=== Section Start ===

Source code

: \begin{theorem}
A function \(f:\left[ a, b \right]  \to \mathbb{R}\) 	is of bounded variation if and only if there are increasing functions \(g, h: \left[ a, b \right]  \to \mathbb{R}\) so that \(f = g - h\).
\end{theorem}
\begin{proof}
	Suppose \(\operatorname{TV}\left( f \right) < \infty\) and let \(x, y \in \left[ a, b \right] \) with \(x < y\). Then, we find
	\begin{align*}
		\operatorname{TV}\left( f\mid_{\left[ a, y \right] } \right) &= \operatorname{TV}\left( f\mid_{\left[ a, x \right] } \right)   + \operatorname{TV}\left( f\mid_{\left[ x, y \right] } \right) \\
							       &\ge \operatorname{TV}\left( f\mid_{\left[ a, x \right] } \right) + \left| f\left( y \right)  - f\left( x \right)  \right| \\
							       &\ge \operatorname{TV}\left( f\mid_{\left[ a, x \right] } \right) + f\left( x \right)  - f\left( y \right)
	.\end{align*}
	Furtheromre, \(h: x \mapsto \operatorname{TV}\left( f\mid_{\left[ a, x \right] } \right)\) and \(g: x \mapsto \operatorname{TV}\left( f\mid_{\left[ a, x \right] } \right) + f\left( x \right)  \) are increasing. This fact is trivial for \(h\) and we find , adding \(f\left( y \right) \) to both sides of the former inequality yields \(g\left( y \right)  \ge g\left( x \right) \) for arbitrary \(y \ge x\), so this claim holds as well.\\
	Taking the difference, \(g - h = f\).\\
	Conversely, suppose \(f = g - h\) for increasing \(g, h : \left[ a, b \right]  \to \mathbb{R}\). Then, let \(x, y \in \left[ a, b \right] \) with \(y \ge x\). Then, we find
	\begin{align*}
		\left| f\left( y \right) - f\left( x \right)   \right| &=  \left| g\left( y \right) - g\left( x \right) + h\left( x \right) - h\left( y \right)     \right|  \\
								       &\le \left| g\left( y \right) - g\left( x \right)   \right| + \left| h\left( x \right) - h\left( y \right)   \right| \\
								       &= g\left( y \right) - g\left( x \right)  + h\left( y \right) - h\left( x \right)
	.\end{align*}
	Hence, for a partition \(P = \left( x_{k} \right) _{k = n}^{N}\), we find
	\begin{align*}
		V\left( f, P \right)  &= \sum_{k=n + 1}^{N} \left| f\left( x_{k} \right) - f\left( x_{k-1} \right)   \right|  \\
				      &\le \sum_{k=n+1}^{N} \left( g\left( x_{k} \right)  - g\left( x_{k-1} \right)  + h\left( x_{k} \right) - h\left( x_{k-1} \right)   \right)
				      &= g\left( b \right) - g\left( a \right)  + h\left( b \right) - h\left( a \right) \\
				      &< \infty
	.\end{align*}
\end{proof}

=== Section End ===

What is expected: Give back only the lines from the one containing "a \right) \\" through the final line of the entries above, exactly as written, both included.

Output of the exercise:
				      &= g\left( b \right) - g\left( a \right)  + h\left( b \right) - h\left( a \right) \\
				      &< \infty
	.\end{align*}
\end{proof}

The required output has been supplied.